当のチロも含め、誰一人、言葉を発することはなかった。
ブレナは一人、言葉を紡いだ。
「ペンダントを失くした俺には、実際にチロが復活していたかどうかを確認する術がなかった。おそらくはその状況に付け込まれた。フェリシアの町でチロと合流したとき、ほんの一瞬だけ違和感を感じたんだ。あのときは興奮とうれしさで、その感覚をすぐに右から左に流しちまったが、今になってその正体がわかった。こういう状況になってあらゆる可能性を考えていくうちに、それに行き着いたんだ。きっかけは昨日の夜、アリスとチロがしていた会話だ」
――ねえねえ、チロくんってさ、ギルティスから何日くらいでこの大陸まで飛んできたのー?
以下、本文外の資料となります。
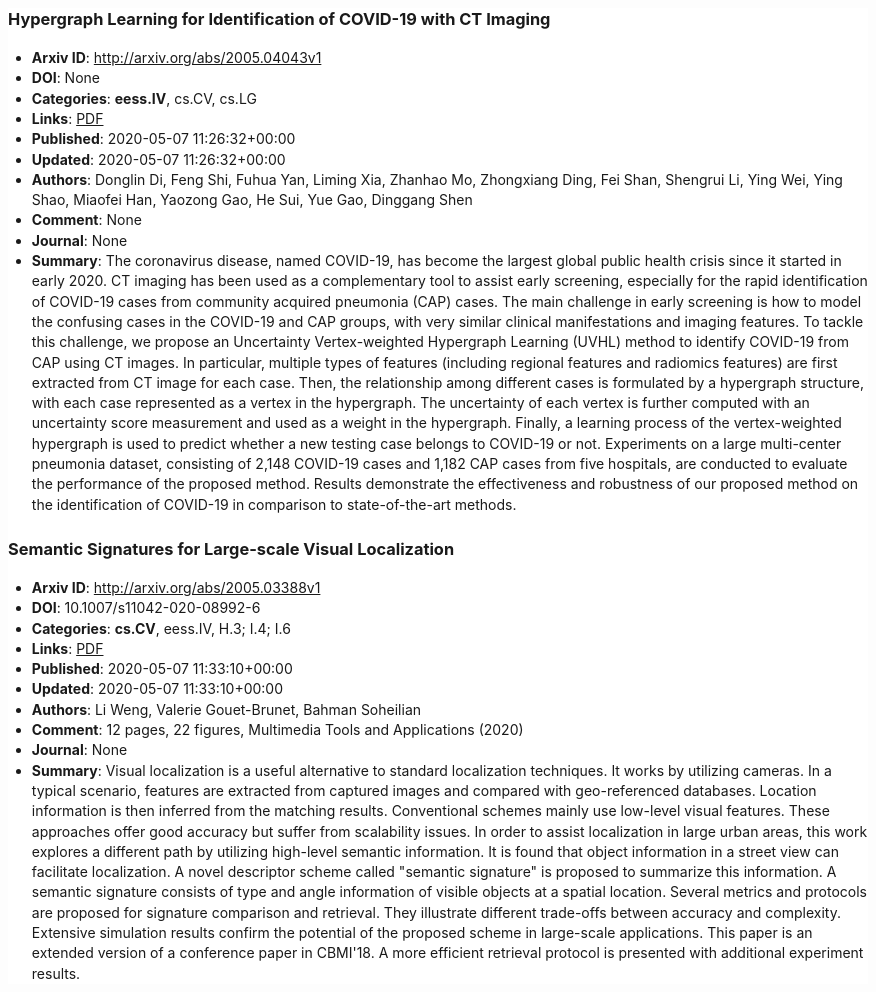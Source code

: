 

### Hypergraph Learning for Identification of COVID-19 with CT Imaging
- **Arxiv ID**: http://arxiv.org/abs/2005.04043v1
- **DOI**: None
- **Categories**: **eess.IV**, cs.CV, cs.LG
- **Links**: [PDF](http://arxiv.org/pdf/2005.04043v1)
- **Published**: 2020-05-07 11:26:32+00:00
- **Updated**: 2020-05-07 11:26:32+00:00
- **Authors**: Donglin Di, Feng Shi, Fuhua Yan, Liming Xia, Zhanhao Mo, Zhongxiang Ding, Fei Shan, Shengrui Li, Ying Wei, Ying Shao, Miaofei Han, Yaozong Gao, He Sui, Yue Gao, Dinggang Shen
- **Comment**: None
- **Journal**: None
- **Summary**: The coronavirus disease, named COVID-19, has become the largest global public health crisis since it started in early 2020. CT imaging has been used as a complementary tool to assist early screening, especially for the rapid identification of COVID-19 cases from community acquired pneumonia (CAP) cases. The main challenge in early screening is how to model the confusing cases in the COVID-19 and CAP groups, with very similar clinical manifestations and imaging features. To tackle this challenge, we propose an Uncertainty Vertex-weighted Hypergraph Learning (UVHL) method to identify COVID-19 from CAP using CT images. In particular, multiple types of features (including regional features and radiomics features) are first extracted from CT image for each case. Then, the relationship among different cases is formulated by a hypergraph structure, with each case represented as a vertex in the hypergraph. The uncertainty of each vertex is further computed with an uncertainty score measurement and used as a weight in the hypergraph. Finally, a learning process of the vertex-weighted hypergraph is used to predict whether a new testing case belongs to COVID-19 or not. Experiments on a large multi-center pneumonia dataset, consisting of 2,148 COVID-19 cases and 1,182 CAP cases from five hospitals, are conducted to evaluate the performance of the proposed method. Results demonstrate the effectiveness and robustness of our proposed method on the identification of COVID-19 in comparison to state-of-the-art methods.



### Semantic Signatures for Large-scale Visual Localization
- **Arxiv ID**: http://arxiv.org/abs/2005.03388v1
- **DOI**: 10.1007/s11042-020-08992-6
- **Categories**: **cs.CV**, eess.IV, H.3; I.4; I.6
- **Links**: [PDF](http://arxiv.org/pdf/2005.03388v1)
- **Published**: 2020-05-07 11:33:10+00:00
- **Updated**: 2020-05-07 11:33:10+00:00
- **Authors**: Li Weng, Valerie Gouet-Brunet, Bahman Soheilian
- **Comment**: 12 pages, 22 figures, Multimedia Tools and Applications (2020)
- **Journal**: None
- **Summary**: Visual localization is a useful alternative to standard localization techniques. It works by utilizing cameras. In a typical scenario, features are extracted from captured images and compared with geo-referenced databases. Location information is then inferred from the matching results. Conventional schemes mainly use low-level visual features. These approaches offer good accuracy but suffer from scalability issues. In order to assist localization in large urban areas, this work explores a different path by utilizing high-level semantic information. It is found that object information in a street view can facilitate localization. A novel descriptor scheme called "semantic signature" is proposed to summarize this information. A semantic signature consists of type and angle information of visible objects at a spatial location. Several metrics and protocols are proposed for signature comparison and retrieval. They illustrate different trade-offs between accuracy and complexity. Extensive simulation results confirm the potential of the proposed scheme in large-scale applications. This paper is an extended version of a conference paper in CBMI'18. A more efficient retrieval protocol is presented with additional experiment results.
「あのとき、チロは一週間くらいでギルティスからミレーニアまで渡ってきたとアリスに答えた。実際、チロの飛行能力なら七日程度で大陸間を渡ることは不可能じゃないだろうが――でも、チロにそんな根性はない。ないんだ。休み休みで、実際はその倍以上かかる。それにチロは単純なんだ。絶品アップルパイで機嫌を直さないはずがない。そうだと思って考えると、ほかにもおかしな瞬間は少なからずあった。そうだと思って、考えるとな」
そうだと思って考えなければ、でも気づかないくらいの小さな違和感だ。
いや、それは言い訳か。
一年や二年の付き合いではない。今までそれに気づかなかった時点で、相棒失格だと言わざるを得ない。
が。
それは昨晩、ベッドの中で飽きるほど反芻した。
今はもう、前を向いている。
前を向き、そうしてナミの言葉を待っている。
確信に満ちた面持ちで。
やがて、彼女は言った。
想定した通りの言葉を、感心したような口ぶりで。
「……正解だ。まさか当てられるとは、後ろの『サラ』も思ってなかっただろうな」
後ろ。
振り向くと、そこにはもうチロの姿はなかった。
代わりに――。
「……にゃはは、当てられちゃった。愛弟子のリリーに、カッコいいとこ見せたかったんだけどなー」
笑うサラが、その正体を白日のもとに晒していた。